Se os laços econômicos e políticos com os Estados Unidos já têm um longo histórico de politização, a relação com a China estava à salvo dessa interferência até pouco tempo. Enquanto acordos com Washington sempre renderam a pecha de entreguismo por parte de alguns opositores, negociar com a China costumavam representar um risco menor. O bolsonarismo encerrou essa fase. Basta lembrar do modo como Olavo de Carvalho atacou uma comitiva de parlamentares do PSL por ter visitado a sede da empresa chinesa Huawei, em janeiro de 2019. Do mesmo modo, Hamilton Mourão é rotineiramente chamado de “comunista” por bolsonaristas radicais desde que tentou salvar as relações com Pequim.

Como ocorre há muitos anos com o antiamericanismo, a sinofobia será uma ferramenta de mobilização atraente demais para que populistas a deixem de lado.

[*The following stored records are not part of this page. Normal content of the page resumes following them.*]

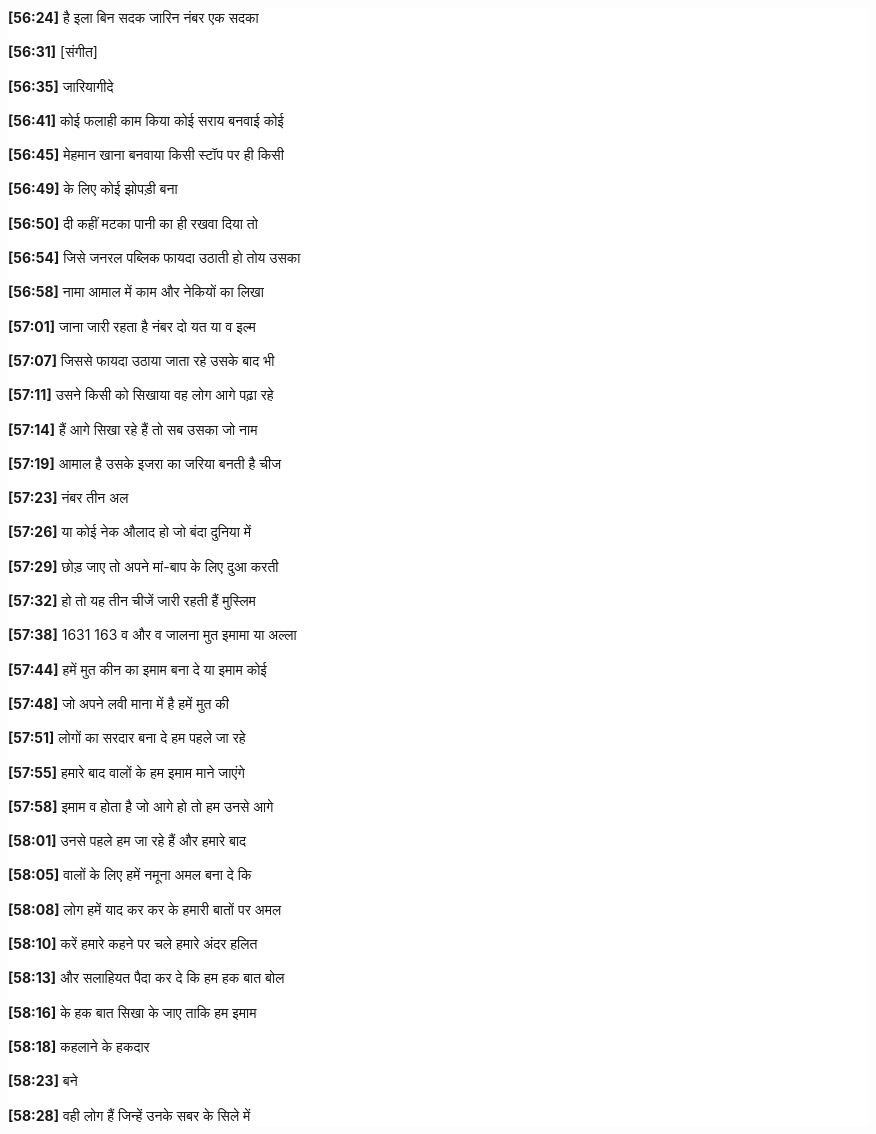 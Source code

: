 **[56:24]** है इला बिन सदक जारिन नंबर एक सदका

**[56:31]** [संगीत]

**[56:35]** जारियागीदे

**[56:41]** कोई फलाही काम किया कोई सराय बनवाई कोई

**[56:45]** मेहमान खाना बनवाया किसी स्टॉप पर ही किसी

**[56:49]** के लिए कोई झोपड़ी बना

**[56:50]** दी कहीं मटका पानी का ही रखवा दिया तो

**[56:54]** जिसे जनरल पब्लिक फायदा उठाती हो तोय उसका

**[56:58]** नामा आमाल में काम और नेकियों का लिखा

**[57:01]** जाना जारी रहता है नंबर दो यत या व इल्म

**[57:07]** जिससे फायदा उठाया जाता रहे उसके बाद भी

**[57:11]** उसने किसी को सिखाया वह लोग आगे पढ़ा रहे

**[57:14]** हैं आगे सिखा रहे हैं तो सब उसका जो नाम

**[57:19]** आमाल है उसके इजरा का जरिया बनती है चीज

**[57:23]** नंबर तीन अल

**[57:26]** या कोई नेक औलाद हो जो बंदा दुनिया में

**[57:29]** छोड़ जाए तो अपने मां-बाप के लिए दुआ करती

**[57:32]** हो तो यह तीन चीजें जारी रहती हैं मुस्लिम

**[57:38]** 1631 163 व और व जालना मुत इमामा या अल्ला

**[57:44]** हमें मुत कीन का इमाम बना दे या इमाम कोई

**[57:48]** जो अपने लवी माना में है हमें मुत की

**[57:51]** लोगों का सरदार बना दे हम पहले जा रहे

**[57:55]** हमारे बाद वालों के हम इमाम माने जाएंगे

**[57:58]** इमाम व होता है जो आगे हो तो हम उनसे आगे

**[58:01]** उनसे पहले हम जा रहे हैं और हमारे बाद

**[58:05]** वालों के लिए हमें नमूना अमल बना दे कि

**[58:08]** लोग हमें याद कर कर के हमारी बातों पर अमल

**[58:10]** करें हमारे कहने पर चले हमारे अंदर हलित

**[58:13]** और सलाहियत पैदा कर दे कि हम हक बात बोल

**[58:16]** के हक बात सिखा के जाए ताकि हम इमाम

**[58:18]** कहलाने के हकदार

**[58:23]** बने

**[58:28]** वही लोग हैं जिन्हें उनके सबर के सिले में
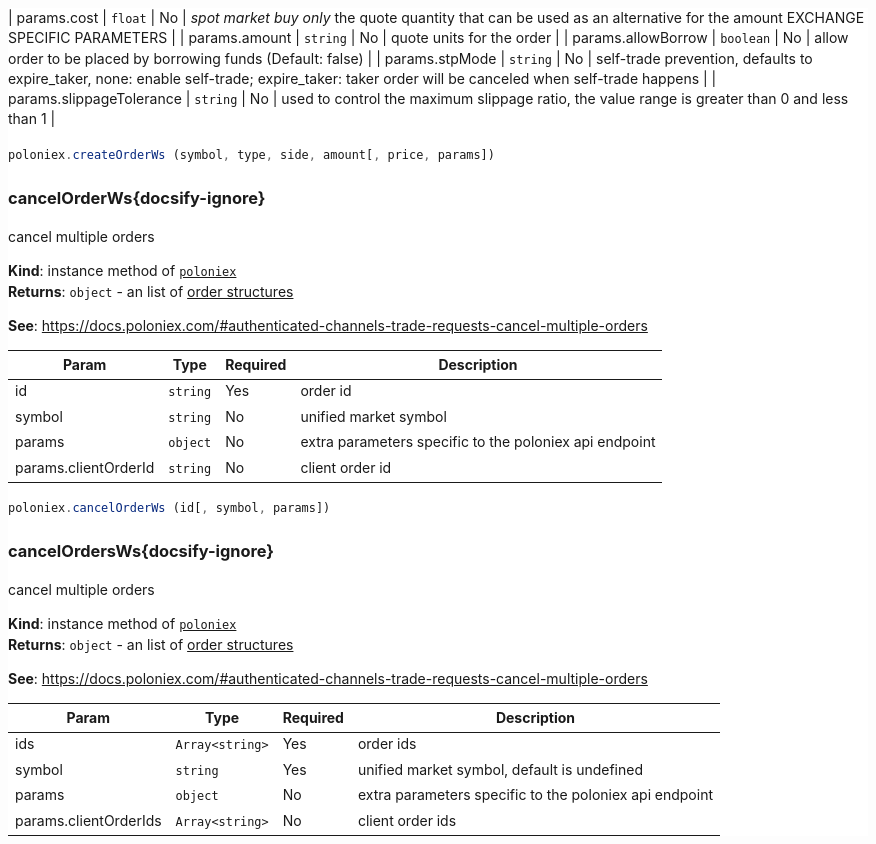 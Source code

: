 | params.cost | <code>float</code> | No | *spot market buy only* the quote quantity that can be used as an alternative for the amount EXCHANGE SPECIFIC PARAMETERS |
| params.amount | <code>string</code> | No | quote units for the order |
| params.allowBorrow | <code>boolean</code> | No | allow order to be placed by borrowing funds (Default: false) |
| params.stpMode | <code>string</code> | No | self-trade prevention, defaults to expire_taker, none: enable self-trade; expire_taker: taker order will be canceled when self-trade happens |
| params.slippageTolerance | <code>string</code> | No | used to control the maximum slippage ratio, the value range is greater than 0 and less than 1 |


```javascript
poloniex.createOrderWs (symbol, type, side, amount[, price, params])
```


<a name="cancelOrderWs" id="cancelorderws"></a>

### cancelOrderWs{docsify-ignore}
cancel multiple orders

**Kind**: instance method of [<code>poloniex</code>](#poloniex)  
**Returns**: <code>object</code> - an list of [order structures](https://github.com/ccxt/ccxt/wiki/Manual#order-structure)

**See**: https://docs.poloniex.com/#authenticated-channels-trade-requests-cancel-multiple-orders  

| Param | Type | Required | Description |
| --- | --- | --- | --- |
| id | <code>string</code> | Yes | order id |
| symbol | <code>string</code> | No | unified market symbol |
| params | <code>object</code> | No | extra parameters specific to the poloniex api endpoint |
| params.clientOrderId | <code>string</code> | No | client order id |


```javascript
poloniex.cancelOrderWs (id[, symbol, params])
```


<a name="cancelOrdersWs" id="cancelordersws"></a>

### cancelOrdersWs{docsify-ignore}
cancel multiple orders

**Kind**: instance method of [<code>poloniex</code>](#poloniex)  
**Returns**: <code>object</code> - an list of [order structures](https://github.com/ccxt/ccxt/wiki/Manual#order-structure)

**See**: https://docs.poloniex.com/#authenticated-channels-trade-requests-cancel-multiple-orders  

| Param | Type | Required | Description |
| --- | --- | --- | --- |
| ids | <code>Array&lt;string&gt;</code> | Yes | order ids |
| symbol | <code>string</code> | Yes | unified market symbol, default is undefined |
| params | <code>object</code> | No | extra parameters specific to the poloniex api endpoint |
| params.clientOrderIds | <code>Array&lt;string&gt;</code> | No | client order ids |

Essa projeção de ameaças reais ou imaginárias complicará as decisões estratégicas que os governos brasileiros terão de tomar no futuro próximo, afetando questões práticas como a construção da rede de telecomunicação 5G.

Neste novo cenário, sempre haverá um risco político em qualquer articulação com a potência asiática. A decisão inesperada de Bolsonaro em relação à vacina é um exemplo brutal de um fenômeno que ainda deve se repetir muitas vezes.

Políticos e empresários brasileiros e chineses terão de levar essa nova realidade em consideração. A tendência trará complicações adicionais a casos como o da Embraer, por exemplo, que busca um parceiro alternativo na China após o fracasso da fusão com a Boeing. O aumento da influência econômica chinesa na América Latina e as tensões cada vez mais agudas entre Washington e Pequim devem agravar esse quadro nos próximos anos.

Em abril, Pequim aprendeu que respostas duras aos ataques do governo brasileiro dificilmente resolverão o problema. Pelo contrário: para ministros do governo brasileiro, falar mal da China tornou-se uma espécie de prova de lealdade ao bolsonarismo radical, e procurar briga com o país pode até ajudar ministros em apuros a manterem seus cargos. Assim como atacar os Estados Unidos já foi a melhor forma de galgar posições no governo chavista da Venezuela, provocar a China tem sido a primeira tentativa de figuras como Weintraub quando estão prestes a perder apoio.

Muito mais do que uma aberração, a recente politização das relações com a China é o novo normal. Esta semana, o monstro despertado por Bolsonaro pressionou o presidente pelo cancelamento da vacina. A franja lunática que compõe parte importante de sua base gostou da moda sinofóbica e já não se deixa controlar nem pelo presidente, nem pela pandemia. Mesmo se Bolsonaro optasse por parar de demonizar o país asiático, já não haveria volta.